|Mummy, The (1932)|
|Written by Bill Warren|
|Tuesday, 28 September 1999|
Universal continues its series of DVD releases of classic horror films with this handsome edition of the 1932 THE MUMMY, though overall this isn't quite up to the level of the FRANKENSTEIN and BRIDE OF FRANKENSTEIN DVDs. The accompanying documentary, "Mummy Dearest," skimps on some details, while strangely focussing heavily on costar Zita Johann. From the comments, it's clear she was a very colorful figure, but I'd rather have heard more about director Karl Freund, the makeups and the effects.
Also, while film historian Paul M. Jensen's narration track provides a great deal of information and insight into THE MUMMY, it seems at times that he's reading from a text that wasn't intended to accompany the movie. Over and over, he describes exactly what we're seeing on screen -- he doesn't interpret it, he merely relates what's obvious. Ultimately, Jensen's work is worthwhile, but more thought should have been given to how it would sound as the film runs.
Still, for those interested in movie history and, particularly, older horror films, the "Classic Monster Collection" of THE MUMMY (produced under the guidance of David J. Skal) is a must purchase. The cover is a reproduction of a 1932 poster, and is a stunner. Universal is to be congratulated for investing in this series, one of the most imaginative and thorough yet done for DVD -- or, in fact, for any form of home video.
After FRANKENSTEIN and DRACULA were major hits for Universal, they needed to find other horror material, but instead of focussing on published fiction (or plays), with THE MUMMY they chose to film an original screenplay. Jensen's narration explains how under two principal writers, the screenplay changed from a science fictional tale of Cagliostro to the DRACULA-like story that was finally filmed. As Jensen makes clear, the original inspiration, of course, was the unearthing of the tomb of King Tutankhamen, and the "curse" that accompanied it.
In the early 1920s, a team of archaeologists unearths the mummy of one Im-Ho-Tep, a high priest of ancient Egypt. They also find a box containing a scroll with a magic spell for reviving the dead. Working by himself, the youngest member reads the scroll aloud, and Im-Ho-Tep returns to life, seizes the scroll, and disappears into the night.
A decade later, another expedition, including some of the same archaeologists, is visited by brittle Ardath Bey (Boris Karloff), who we realize is actually Im-Ho-Tep, unwrapped and passing himself off as a contemporary Egyptian. Eventually, we learn that he was mummified alive because he'd tried to revive the dead body of the Princess he loved. Both his love and the attempt at resurrection were heinously blasphemous, so he was condemned to his fate.
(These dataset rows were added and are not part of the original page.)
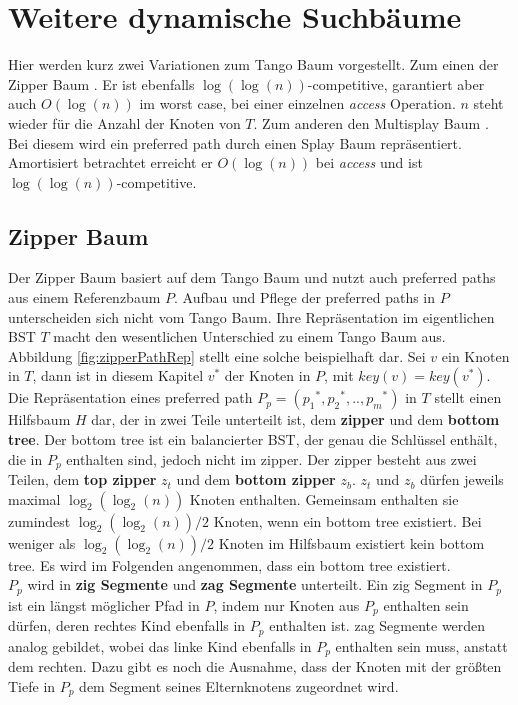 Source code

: \documentclass[a4paper,12pt]{article}
\begin{document}
\section {Weitere dynamische Suchbäume}
Hier werden kurz zwei Variationen zum Tango Baum vorgestellt. Zum einen der Zipper Baum \cite{zipper}. Er ist ebenfalls $\log\left(\log\left(n\right)\right)$-competitive,  garantiert aber auch  $O\left(\log \left(n\right)\right)$ im worst case, bei einer einzelnen \textit{access} Operation. $n$ steht wieder für die Anzahl der Knoten von $T$. Zum anderen den Multisplay Baum \cite{multisplay}. Bei diesem wird ein preferred path durch einen Splay Baum repräsentiert. Amortisiert betrachtet erreicht er $O\left(\log \left(n\right)\right)$ bei \textit{access} und ist  $\log\left(\log\left(n\right)\right)$-competitive. 

\subsection{Zipper Baum}
Der Zipper Baum basiert auf dem Tango Baum und nutzt auch preferred paths aus einem Referenzbaum $P$. Aufbau und Pflege der preferred paths in $P$ unterscheiden sich nicht vom Tango Baum.  Ihre Repräsentation im eigentlichen BST $T$ macht den wesentlichen Unterschied zu einem Tango Baum aus. Abbildung \ref{fig:zipperPathRep} stellt eine solche beispielhaft dar.  Sei $v$ ein Knoten in $T$, dann ist in diesem Kapitel $v^*$ der Knoten in $P$, mit $\mathit{key}\left(v\right) =\mathit{key}\left(v^*\right)$. Die Repräsentation eines preferred path  $P_p = \left({p_1}^*,{p_2}^*,..,{p_m}^*\right)$ in $T$ stellt einen Hilfsbaum $H$ dar, der in zwei Teile unterteilt ist, dem \textbf{zipper} und dem \textbf{bottom tree}.  Der bottom tree ist ein balancierter BST, der genau die Schlüssel enthält, die in $P_p$ enthalten sind, jedoch nicht im zipper. Der zipper besteht aus zwei Teilen, dem \textbf{top zipper} $z_t$ und dem \textbf{bottom zipper} $z_b$. $z_t$ und $z_b$ dürfen jeweils maximal $\log_2\left(\log_2\left(n\right)\right)$ Knoten enthalten. Gemeinsam  enthalten sie zumindest $\log_2\left(\log_2\left(n\right)\right) / 2$ Knoten, wenn ein bottom tree existiert. Bei weniger als $\log_2\left(\log_2\left(n\right)\right) / 2$ Knoten im Hilfsbaum existiert kein bottom tree. Es wird im Folgenden angenommen, dass ein bottom tree existiert. \\
$P_p$ wird in \textbf{zig Segmente} und \textbf{zag Segmente} unterteilt. Ein zig Segment in $P_p$ ist ein längst möglicher Pfad in $P$, indem nur Knoten aus $P_p$ enthalten sein dürfen, deren rechtes Kind ebenfalls in $P_p$ enthalten ist. zag Segmente werden analog gebildet, wobei das linke Kind ebenfalls in $P_p$ enthalten sein muss, anstatt dem rechten. Dazu gibt es noch die Ausnahme, dass der Knoten mit der größten Tiefe in $P_p$ dem Segment seines Elternknotens zugeordnet wird.\\
\end{document}
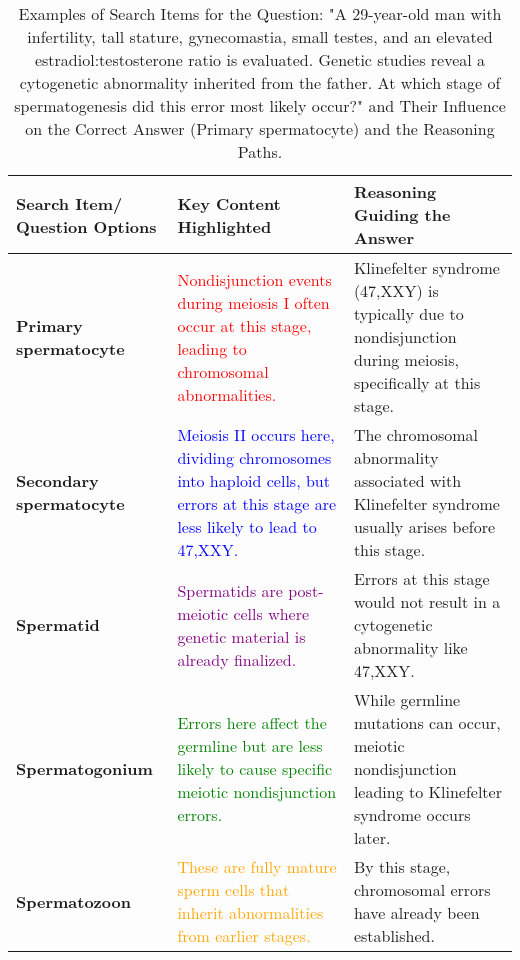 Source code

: \begin{table*}[h!]
\centering
\begin{tabular}{|p{3cm}|p{4cm}|p{4cm}|}
\hline
\textbf{Search Item/ Question Options} & \textbf{Key Content Highlighted} & \textbf{Reasoning Guiding the Answer} \\ \hline

\textbf{Primary spermatocyte} &
\textcolor{red}{Nondisjunction events during meiosis I often occur at this stage, leading to chromosomal abnormalities.} &
Klinefelter syndrome (47,XXY) is typically due to nondisjunction during meiosis, specifically at this stage. \\ \hline

\textbf{Secondary spermatocyte} &
\textcolor{blue}{Meiosis II occurs here, dividing chromosomes into haploid cells, but errors at this stage are less likely to lead to 47,XXY.} &
The chromosomal abnormality associated with Klinefelter syndrome usually arises before this stage. \\ \hline

\textbf{Spermatid} &
\textcolor{purple}{Spermatids are post-meiotic cells where genetic material is already finalized.} &
Errors at this stage would not result in a cytogenetic abnormality like 47,XXY. \\ \hline

\textbf{Spermatogonium} &
\textcolor{green}{Errors here affect the germline but are less likely to cause specific meiotic nondisjunction errors.} &
While germline mutations can occur, meiotic nondisjunction leading to Klinefelter syndrome occurs later. \\ \hline

\textbf{Spermatozoon} &
\textcolor{orange}{These are fully mature sperm cells that inherit abnormalities from earlier stages.} &
By this stage, chromosomal errors have already been established. \\ \hline

\end{tabular}
\caption{Examples of Search Items for the Question: "A 29-year-old man with infertility, tall stature, gynecomastia, small testes, and an elevated estradiol:testosterone ratio is evaluated. Genetic studies reveal a cytogenetic abnormality inherited from the father. At which stage of spermatogenesis did this error most likely occur?" and Their Influence on the Correct Answer (Primary spermatocyte) and the Reasoning Paths.}
\label{table:search_guidance_4}
\end{table*}


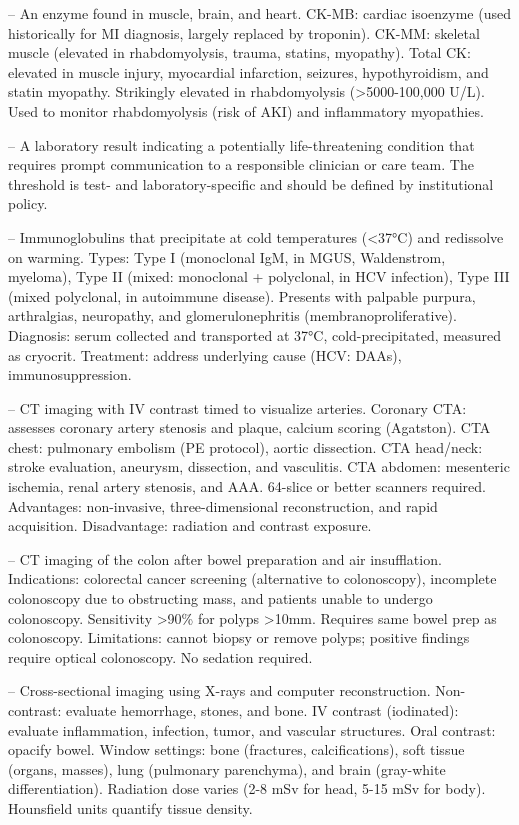 -- An enzyme found in muscle, brain, and heart. CK-MB: cardiac isoenzyme (used historically for MI diagnosis, largely replaced by troponin). CK-MM: skeletal muscle (elevated in rhabdomyolysis, trauma, statins, myopathy). Total CK: elevated in muscle injury, myocardial infarction, seizures, hypothyroidism, and statin myopathy. Strikingly elevated in rhabdomyolysis (>5000-100,000 U/L). Used to monitor rhabdomyolysis (risk of AKI) and inflammatory myopathies.

-- A laboratory result indicating a potentially life-threatening condition that requires prompt communication to a responsible clinician or care team. The threshold is test- and laboratory-specific and should be defined by institutional policy.

-- Immunoglobulins that precipitate at cold temperatures (<37°C) and redissolve on warming. Types: Type I (monoclonal IgM, in MGUS, Waldenstrom, myeloma), Type II (mixed: monoclonal + polyclonal, in HCV infection), Type III (mixed polyclonal, in autoimmune disease). Presents with palpable purpura, arthralgias, neuropathy, and glomerulonephritis (membranoproliferative). Diagnosis: serum collected and transported at 37°C, cold-precipitated, measured as cryocrit. Treatment: address underlying cause (HCV: DAAs), immunosuppression.

-- CT imaging with IV contrast timed to visualize arteries. Coronary CTA: assesses coronary artery stenosis and plaque, calcium scoring (Agatston). CTA chest: pulmonary embolism (PE protocol), aortic dissection. CTA head/neck: stroke evaluation, aneurysm, dissection, and vasculitis. CTA abdomen: mesenteric ischemia, renal artery stenosis, and AAA. 64-slice or better scanners required. Advantages: non-invasive, three-dimensional reconstruction, and rapid acquisition. Disadvantage: radiation and contrast exposure.

-- CT imaging of the colon after bowel preparation and air insufflation. Indications: colorectal cancer screening (alternative to colonoscopy), incomplete colonoscopy due to obstructing mass, and patients unable to undergo colonoscopy. Sensitivity >90\% for polyps >10mm. Requires same bowel prep as colonoscopy. Limitations: cannot biopsy or remove polyps; positive findings require optical colonoscopy. No sedation required.

-- Cross-sectional imaging using X-rays and computer reconstruction. Non-contrast: evaluate hemorrhage, stones, and bone. IV contrast (iodinated): evaluate inflammation, infection, tumor, and vascular structures. Oral contrast: opacify bowel. Window settings: bone (fractures, calcifications), soft tissue (organs, masses), lung (pulmonary parenchyma), and brain (gray-white differentiation). Radiation dose varies (2-8 mSv for head, 5-15 mSv for body). Hounsfield units quantify tissue density.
But as he's trying to revive the mummy of the Princess, he learns that her spirit has been reincarnated in the body of the half-Egyptian Helen Grosvenor (Zita Johann), and so he sets out to finally get together with the woman he has loved for three thousand years.
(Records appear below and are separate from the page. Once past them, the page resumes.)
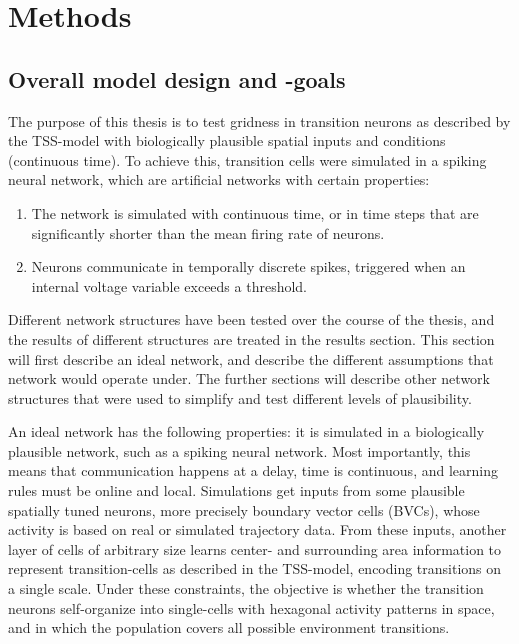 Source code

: \documentclass{article}
\begin{document}
    \section{Methods} 
    \subsection{Overall model design and -goals}
    The purpose of this thesis is to test gridness in transition neurons as described by the TSS-model with biologically plausible spatial inputs and conditions (continuous time). To achieve this, transition cells were simulated in a spiking neural network, which are artificial networks with certain properties:
    \begin{enumerate}
        \item The network is simulated with continuous time, or in time steps that are significantly shorter than the mean firing rate of neurons.
        \item Neurons communicate in temporally discrete spikes, triggered when an internal voltage variable exceeds a threshold.
    \end{enumerate}
    
    Different network structures have been tested over the course of the thesis, and the results of different structures are treated in the results section. This section will first describe an ideal network, and describe the different assumptions that network would operate under. The further sections will describe other network structures that were used to simplify and test different levels of plausibility.

    An ideal network has the following properties: it is simulated in a biologically plausible network, such as a spiking neural network. Most importantly, this means that communication happens at a delay, time is continuous, and learning rules must be online and local. Simulations get inputs from some plausible spatially tuned neurons, more precisely boundary vector cells (BVCs), whose activity is based on real or simulated trajectory data. From these inputs, another layer of cells of arbitrary size learns center- and surrounding area information to represent transition-cells as described in the TSS-model, encoding transitions on a single scale. Under these constraints, the objective is whether the transition neurons self-organize into single-cells with hexagonal activity patterns in space, and in which the population covers all possible environment transitions.
\end{document}
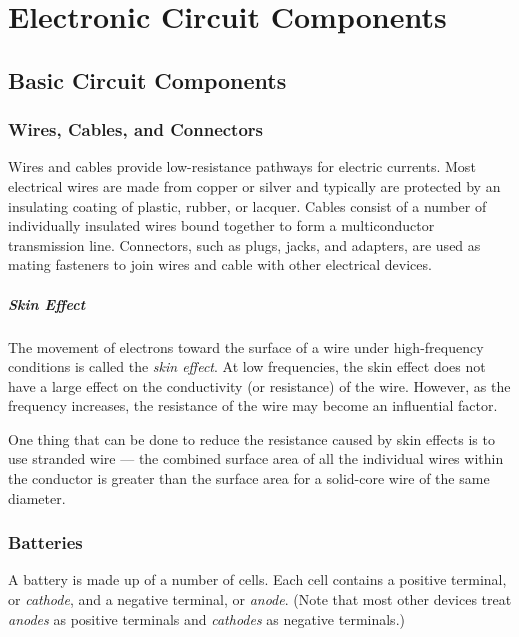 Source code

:\documentclass[../../document]{subfiles}
\begin{document}
\graphicspath{{images/}}

\chapter{Electronic Circuit Components}
\section{Basic Circuit Components}
\subsection{Wires, Cables, and Connectors}
Wires and cables provide low-resistance pathways for electric currents. Most
electrical wires are made from copper or silver and typically are protected
by an insulating coating of plastic, rubber, or lacquer. Cables consist of a
number of individually insulated wires bound together to form a
multiconductor transmission line. Connectors, such as plugs, jacks, and
adapters, are used as mating fasteners to join wires and cable with other
electrical devices. \cite{practical_electronics}

\paragraph{Skin Effect}
The movement of electrons toward the surface of a wire under high-frequency
conditions is called the \emph{skin effect}. At low frequencies, the skin effect does
not have a large effect on the conductivity (or resistance) of the wire.
However, as the frequency increases, the resistance of the wire may become an
influential factor. \cite{practical_electronics}

One thing that can be done to reduce the resistance caused by skin effects is
to use stranded wire --- the combined surface area of all the individual wires
within the conductor is greater than the surface area for a solid-core wire
of the same diameter. \cite{practical_electronics}

\subsection{Batteries}
A battery is made up of a number of cells. Each cell contains a positive
terminal, or \emph{cathode}, and a negative terminal, or \emph{anode}. (Note
that most other devices treat \emph{anodes} as positive terminals and
\emph{cathodes} as negative terminals.) \cite{practical_electronics}
\end{document}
The basic structure of the movie DRACULA is followed: an evil supernatural creature tries to claim a modern woman, but here it's not because he wants power over her, but because he loves her. And because Im-Ho-Tep is driven by love, he gets some of our sympathy -- not a lot, but at least his goals are romantically grand, even if his methods are, to say the least, questionable.
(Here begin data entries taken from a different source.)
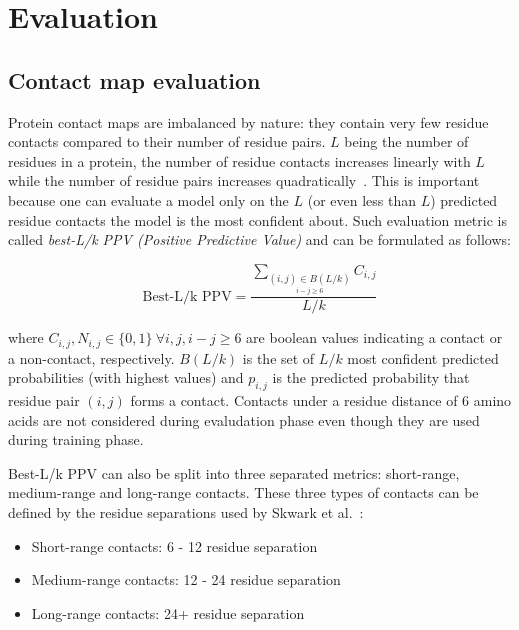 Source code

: \section{Evaluation}

  \subsection{Contact map evaluation}

    Protein contact maps are imbalanced by nature: they contain very few residue contacts compared to their number of residue pairs.
    $L$ being the number of residues in a protein, the number of residue contacts increases linearly with $L$ while the number of residue pairs
    increases quadratically~\cite{OLMEA1997S25}. This is important because one can evaluate a model only on the $L$ (or even less than $L$) predicted
    residue contacts the model is the most confident about. Such evaluation metric is called \textit{best-L/k PPV (Positive Predictive Value)}
    and can be formulated as follows:

    \begin{equation}
      \text{Best-L/k PPV} = \frac{\sum_{\underset {i-j \geq 6}{(i, j) \in B(L/k)}} C_{i, j}}{L/k}
    \end{equation}

    where $C_{i, j}, N_{i, j} \in \{0, 1\} \ \forall i, j, i-j \ge 6$ are boolean values indicating a contact or a non-contact, respectively.  %
    $B(L/k)$ is the set of $L/k$ most confident predicted probabilities (with highest values) and $p_{i, j}$ is the predicted probability  %
    that residue pair $(i, j)$ forms a contact.
    Contacts under a residue distance of 6 amino acids are not considered during evaludation phase even though they are used during
    training phase.

    Best-L/k PPV can also be split into three separated metrics: short-range, medium-range and long-range contacts.
    These three types of contacts can be defined by the residue separations used by Skwark et al.~\cite{10.1371/journal.pcbi.1003889}:

      \begin{itemize}
        \item Short-range contacts: 6 - 12 residue separation
        \item Medium-range contacts: 12 - 24 residue separation
        \item Long-range contacts: 24+ residue separation
      \end{itemize}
Great cinematographer Karl Freund, from Germany, wanted to be a director, and was assigned to THE MUMMY. He did a fine job; atmospheric, moody, dream-like and eerie, even if it is rather slow even by the standards of 1932. He only directed a few more films, then returned to cinematography -- finally ending up as the principal cameraman on, of all things, I Love Lucy.
In just a year and a half, Boris Karloff had so firmly established himself as the king of horror films that the posters for THE MUMMY didn't even bother to include his first name, or to describe much about the movie. It was Karloff The Uncanny as THE MUMMY; that was all the public needed to know. The film was successful, but not a hit, and Universal didn't make another Mummy movie until the horror revival of the early 1940s (when they made several, all about a different mummy, Kharis).
The documentary "Mummy Dearest" is fine as far as it goes, but it still leaves one wanting more. One of the most striking images in the movie is an intense closeup of Karloff with his eye sockets in deepest shadow; gradually, his eyes appear. This is impressive enough that it's the title image for the documentary, but no one explains how this impressive effect was done. Nor does anyone explain the final destruction of Im-Ho-Tep, another of the most impressive effects of the early 1930s. While Rick Baker continues to offer enthusiastic, loving commentary on the work of the great Jack Pierce, here he talks only about the makeup used on Karloff for the brief scenes in which he is a bandage-wrapped, awakening mummy. I would have liked to heard about the "Ardath Bey" makeup, which Karloff wears in the rest of the film.
Other supplemental material includes production notes, biographies of some of the cast and filmmakers, a trailer, and a stills-and-posters archives, all very welcome.